[The data]:
++++

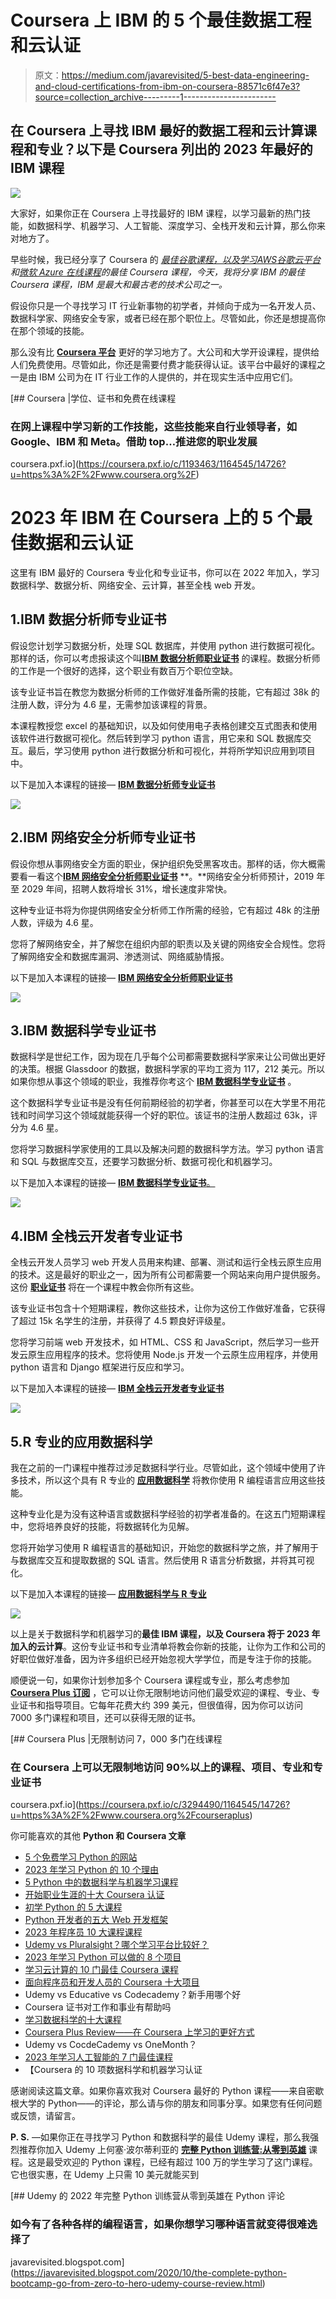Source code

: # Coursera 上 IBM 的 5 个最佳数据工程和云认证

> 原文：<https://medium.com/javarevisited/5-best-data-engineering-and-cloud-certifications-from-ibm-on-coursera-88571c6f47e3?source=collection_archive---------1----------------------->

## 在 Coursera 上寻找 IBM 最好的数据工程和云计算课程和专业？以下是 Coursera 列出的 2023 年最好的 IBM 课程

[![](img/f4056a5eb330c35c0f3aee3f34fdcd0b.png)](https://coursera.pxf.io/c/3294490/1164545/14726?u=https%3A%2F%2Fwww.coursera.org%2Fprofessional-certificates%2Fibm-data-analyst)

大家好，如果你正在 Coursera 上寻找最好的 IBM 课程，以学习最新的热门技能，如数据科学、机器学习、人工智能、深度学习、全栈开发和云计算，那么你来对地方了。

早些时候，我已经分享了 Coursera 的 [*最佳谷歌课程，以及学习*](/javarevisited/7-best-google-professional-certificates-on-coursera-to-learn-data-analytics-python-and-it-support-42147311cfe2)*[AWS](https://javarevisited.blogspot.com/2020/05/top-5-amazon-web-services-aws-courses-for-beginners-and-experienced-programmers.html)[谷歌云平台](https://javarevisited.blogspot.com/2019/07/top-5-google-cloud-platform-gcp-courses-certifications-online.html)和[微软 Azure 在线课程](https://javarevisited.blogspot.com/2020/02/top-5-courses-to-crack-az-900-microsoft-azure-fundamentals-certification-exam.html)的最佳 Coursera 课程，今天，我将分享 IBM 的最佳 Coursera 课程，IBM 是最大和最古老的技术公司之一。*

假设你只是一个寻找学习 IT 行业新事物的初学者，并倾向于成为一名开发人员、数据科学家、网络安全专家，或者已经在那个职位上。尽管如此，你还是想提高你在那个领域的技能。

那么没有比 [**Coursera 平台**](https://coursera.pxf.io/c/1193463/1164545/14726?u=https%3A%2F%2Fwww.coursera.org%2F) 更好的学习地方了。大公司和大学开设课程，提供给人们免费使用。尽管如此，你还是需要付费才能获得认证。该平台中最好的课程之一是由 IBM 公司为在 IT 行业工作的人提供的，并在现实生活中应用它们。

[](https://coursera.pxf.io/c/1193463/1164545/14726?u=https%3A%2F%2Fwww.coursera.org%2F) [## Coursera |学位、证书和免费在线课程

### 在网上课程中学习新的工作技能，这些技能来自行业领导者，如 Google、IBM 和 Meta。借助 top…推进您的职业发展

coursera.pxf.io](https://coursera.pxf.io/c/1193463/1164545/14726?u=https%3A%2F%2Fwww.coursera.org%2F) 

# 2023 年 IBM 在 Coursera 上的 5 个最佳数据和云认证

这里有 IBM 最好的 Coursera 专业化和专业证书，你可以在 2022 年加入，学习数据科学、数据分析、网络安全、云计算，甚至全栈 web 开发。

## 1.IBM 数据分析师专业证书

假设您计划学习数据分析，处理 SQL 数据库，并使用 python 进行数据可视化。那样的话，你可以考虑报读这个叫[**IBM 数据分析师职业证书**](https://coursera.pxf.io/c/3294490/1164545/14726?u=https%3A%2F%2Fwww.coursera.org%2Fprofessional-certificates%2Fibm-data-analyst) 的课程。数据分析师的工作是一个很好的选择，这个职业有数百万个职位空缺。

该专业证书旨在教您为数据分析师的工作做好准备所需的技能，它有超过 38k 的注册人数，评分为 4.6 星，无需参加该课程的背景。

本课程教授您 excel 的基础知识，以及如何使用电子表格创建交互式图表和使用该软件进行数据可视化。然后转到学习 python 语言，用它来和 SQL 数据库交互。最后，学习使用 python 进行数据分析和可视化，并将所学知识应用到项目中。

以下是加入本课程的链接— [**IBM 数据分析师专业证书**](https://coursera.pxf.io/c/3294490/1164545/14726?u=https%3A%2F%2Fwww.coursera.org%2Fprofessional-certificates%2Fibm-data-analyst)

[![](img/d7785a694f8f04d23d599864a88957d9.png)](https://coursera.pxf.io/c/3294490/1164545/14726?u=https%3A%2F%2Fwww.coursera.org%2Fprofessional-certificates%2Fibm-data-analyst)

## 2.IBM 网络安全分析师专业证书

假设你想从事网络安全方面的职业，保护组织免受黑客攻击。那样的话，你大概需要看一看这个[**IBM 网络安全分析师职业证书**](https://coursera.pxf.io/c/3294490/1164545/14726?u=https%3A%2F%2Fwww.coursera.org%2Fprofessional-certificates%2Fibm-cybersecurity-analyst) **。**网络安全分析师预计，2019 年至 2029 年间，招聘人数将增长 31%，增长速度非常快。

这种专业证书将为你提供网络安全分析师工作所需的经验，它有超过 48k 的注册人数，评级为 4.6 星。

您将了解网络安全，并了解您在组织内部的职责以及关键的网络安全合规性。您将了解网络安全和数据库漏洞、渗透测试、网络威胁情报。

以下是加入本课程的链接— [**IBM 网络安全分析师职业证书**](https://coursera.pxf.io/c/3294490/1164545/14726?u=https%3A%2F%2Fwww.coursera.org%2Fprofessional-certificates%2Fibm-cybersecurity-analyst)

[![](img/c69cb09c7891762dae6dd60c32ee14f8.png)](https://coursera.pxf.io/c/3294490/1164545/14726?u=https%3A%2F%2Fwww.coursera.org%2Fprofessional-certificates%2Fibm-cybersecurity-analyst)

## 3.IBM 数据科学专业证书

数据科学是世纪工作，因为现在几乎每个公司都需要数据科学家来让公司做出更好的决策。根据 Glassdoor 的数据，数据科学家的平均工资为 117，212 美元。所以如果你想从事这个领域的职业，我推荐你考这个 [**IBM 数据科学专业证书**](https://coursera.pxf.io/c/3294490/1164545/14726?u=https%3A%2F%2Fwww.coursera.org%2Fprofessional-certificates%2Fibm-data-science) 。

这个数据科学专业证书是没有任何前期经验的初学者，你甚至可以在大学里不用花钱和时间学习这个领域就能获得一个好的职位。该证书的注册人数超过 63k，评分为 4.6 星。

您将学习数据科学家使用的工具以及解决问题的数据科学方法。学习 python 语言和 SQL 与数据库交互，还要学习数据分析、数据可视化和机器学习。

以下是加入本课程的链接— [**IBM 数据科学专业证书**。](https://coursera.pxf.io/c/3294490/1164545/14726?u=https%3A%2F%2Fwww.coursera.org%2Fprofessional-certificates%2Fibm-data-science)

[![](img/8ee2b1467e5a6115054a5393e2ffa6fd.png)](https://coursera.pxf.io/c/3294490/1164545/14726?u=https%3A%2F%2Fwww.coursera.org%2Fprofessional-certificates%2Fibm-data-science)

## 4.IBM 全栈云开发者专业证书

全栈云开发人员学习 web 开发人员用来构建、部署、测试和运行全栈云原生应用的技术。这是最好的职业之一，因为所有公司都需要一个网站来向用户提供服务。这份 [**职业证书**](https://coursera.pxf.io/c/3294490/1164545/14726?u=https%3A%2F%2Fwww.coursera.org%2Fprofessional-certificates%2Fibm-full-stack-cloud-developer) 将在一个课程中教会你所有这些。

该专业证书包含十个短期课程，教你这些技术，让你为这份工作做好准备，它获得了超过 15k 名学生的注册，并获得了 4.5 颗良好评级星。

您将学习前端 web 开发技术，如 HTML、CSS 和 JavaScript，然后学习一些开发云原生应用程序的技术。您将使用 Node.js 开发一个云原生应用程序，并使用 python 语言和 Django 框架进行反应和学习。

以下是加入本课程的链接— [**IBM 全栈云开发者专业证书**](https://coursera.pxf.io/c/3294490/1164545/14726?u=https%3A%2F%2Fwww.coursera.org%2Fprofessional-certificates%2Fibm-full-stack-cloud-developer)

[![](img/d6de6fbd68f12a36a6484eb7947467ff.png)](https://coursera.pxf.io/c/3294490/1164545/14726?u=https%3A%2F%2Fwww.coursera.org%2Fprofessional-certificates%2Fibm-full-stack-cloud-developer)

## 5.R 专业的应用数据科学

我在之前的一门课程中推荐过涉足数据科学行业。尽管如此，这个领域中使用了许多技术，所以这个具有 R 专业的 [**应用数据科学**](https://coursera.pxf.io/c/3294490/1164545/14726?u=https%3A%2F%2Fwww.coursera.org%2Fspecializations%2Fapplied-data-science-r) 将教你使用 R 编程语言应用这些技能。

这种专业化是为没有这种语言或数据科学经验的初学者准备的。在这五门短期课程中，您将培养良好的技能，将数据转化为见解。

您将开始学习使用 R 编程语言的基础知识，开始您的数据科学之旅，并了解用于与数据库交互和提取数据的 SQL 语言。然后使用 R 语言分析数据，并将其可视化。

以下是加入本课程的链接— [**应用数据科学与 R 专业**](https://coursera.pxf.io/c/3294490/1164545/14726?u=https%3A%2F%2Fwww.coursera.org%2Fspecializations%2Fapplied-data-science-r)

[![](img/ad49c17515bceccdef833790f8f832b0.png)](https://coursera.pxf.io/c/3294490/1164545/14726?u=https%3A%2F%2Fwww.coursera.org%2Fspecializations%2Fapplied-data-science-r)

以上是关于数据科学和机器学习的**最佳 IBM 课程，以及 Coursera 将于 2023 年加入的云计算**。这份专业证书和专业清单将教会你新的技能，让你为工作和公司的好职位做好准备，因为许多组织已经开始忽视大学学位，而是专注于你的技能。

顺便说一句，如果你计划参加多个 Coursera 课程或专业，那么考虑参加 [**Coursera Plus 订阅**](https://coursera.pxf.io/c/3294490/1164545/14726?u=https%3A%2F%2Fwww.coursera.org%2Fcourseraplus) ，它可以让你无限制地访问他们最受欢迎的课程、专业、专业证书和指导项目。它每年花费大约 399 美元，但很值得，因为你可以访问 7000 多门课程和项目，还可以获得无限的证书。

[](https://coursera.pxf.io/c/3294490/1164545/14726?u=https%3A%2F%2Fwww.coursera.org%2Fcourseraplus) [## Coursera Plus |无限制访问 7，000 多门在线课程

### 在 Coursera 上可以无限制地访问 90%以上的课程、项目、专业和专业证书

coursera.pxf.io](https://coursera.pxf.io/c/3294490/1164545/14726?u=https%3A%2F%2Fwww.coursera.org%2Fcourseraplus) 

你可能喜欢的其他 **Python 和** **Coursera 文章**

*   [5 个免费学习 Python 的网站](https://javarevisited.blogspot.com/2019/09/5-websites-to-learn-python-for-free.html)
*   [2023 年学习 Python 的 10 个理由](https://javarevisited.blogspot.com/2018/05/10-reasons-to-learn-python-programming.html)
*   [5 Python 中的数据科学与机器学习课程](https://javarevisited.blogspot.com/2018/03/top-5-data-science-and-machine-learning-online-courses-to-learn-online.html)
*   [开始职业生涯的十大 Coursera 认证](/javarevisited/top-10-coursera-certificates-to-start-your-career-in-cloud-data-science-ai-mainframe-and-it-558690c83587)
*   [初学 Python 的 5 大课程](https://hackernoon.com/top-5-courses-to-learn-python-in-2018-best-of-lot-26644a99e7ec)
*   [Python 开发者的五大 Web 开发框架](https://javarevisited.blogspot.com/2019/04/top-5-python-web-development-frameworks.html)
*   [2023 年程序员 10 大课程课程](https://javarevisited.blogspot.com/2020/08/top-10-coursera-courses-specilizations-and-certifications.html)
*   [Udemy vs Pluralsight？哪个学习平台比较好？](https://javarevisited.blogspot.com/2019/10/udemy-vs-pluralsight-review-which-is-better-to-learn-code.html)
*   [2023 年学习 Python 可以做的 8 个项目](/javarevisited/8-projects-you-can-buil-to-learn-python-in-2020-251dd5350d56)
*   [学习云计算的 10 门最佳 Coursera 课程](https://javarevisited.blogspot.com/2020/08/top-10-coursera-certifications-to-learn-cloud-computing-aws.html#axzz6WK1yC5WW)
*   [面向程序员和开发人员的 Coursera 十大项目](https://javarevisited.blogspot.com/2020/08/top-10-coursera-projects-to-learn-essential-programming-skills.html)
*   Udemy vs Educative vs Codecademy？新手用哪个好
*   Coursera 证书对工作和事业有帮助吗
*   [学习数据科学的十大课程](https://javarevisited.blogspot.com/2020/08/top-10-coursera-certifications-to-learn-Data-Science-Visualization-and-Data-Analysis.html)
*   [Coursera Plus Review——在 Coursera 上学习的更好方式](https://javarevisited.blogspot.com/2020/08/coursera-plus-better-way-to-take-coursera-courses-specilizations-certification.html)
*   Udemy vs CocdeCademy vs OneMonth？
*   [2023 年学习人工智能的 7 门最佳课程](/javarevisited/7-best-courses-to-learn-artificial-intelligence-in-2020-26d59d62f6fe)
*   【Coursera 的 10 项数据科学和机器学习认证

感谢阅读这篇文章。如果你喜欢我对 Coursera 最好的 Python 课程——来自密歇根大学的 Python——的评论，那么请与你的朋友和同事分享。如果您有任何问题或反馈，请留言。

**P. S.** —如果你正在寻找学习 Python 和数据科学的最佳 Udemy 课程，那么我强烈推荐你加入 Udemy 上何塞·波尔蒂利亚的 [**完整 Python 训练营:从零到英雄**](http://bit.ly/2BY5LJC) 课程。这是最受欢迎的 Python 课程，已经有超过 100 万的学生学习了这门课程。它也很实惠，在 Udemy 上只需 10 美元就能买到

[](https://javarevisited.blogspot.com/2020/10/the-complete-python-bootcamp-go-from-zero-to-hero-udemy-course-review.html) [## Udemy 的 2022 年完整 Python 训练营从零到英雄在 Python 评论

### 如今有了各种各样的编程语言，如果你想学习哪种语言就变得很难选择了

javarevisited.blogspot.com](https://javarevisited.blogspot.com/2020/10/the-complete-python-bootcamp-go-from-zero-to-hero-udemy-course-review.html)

++++

[Exercise aim]: Once you find the line with "的 10 项数据科学和机器学习认证" above, print it and every line after it up to and including the line with "上只需 10 美元就能买到", exactly as written and nothing else.

[Completed exercise]:
*   【Coursera 的 10 项数据科学和机器学习认证

感谢阅读这篇文章。如果你喜欢我对 Coursera 最好的 Python 课程——来自密歇根大学的 Python——的评论，那么请与你的朋友和同事分享。如果您有任何问题或反馈，请留言。

**P. S.** —如果你正在寻找学习 Python 和数据科学的最佳 Udemy 课程，那么我强烈推荐你加入 Udemy 上何塞·波尔蒂利亚的 [**完整 Python 训练营:从零到英雄**](http://bit.ly/2BY5LJC) 课程。这是最受欢迎的 Python 课程，已经有超过 100 万的学生学习了这门课程。它也很实惠，在 Udemy 上只需 10 美元就能买到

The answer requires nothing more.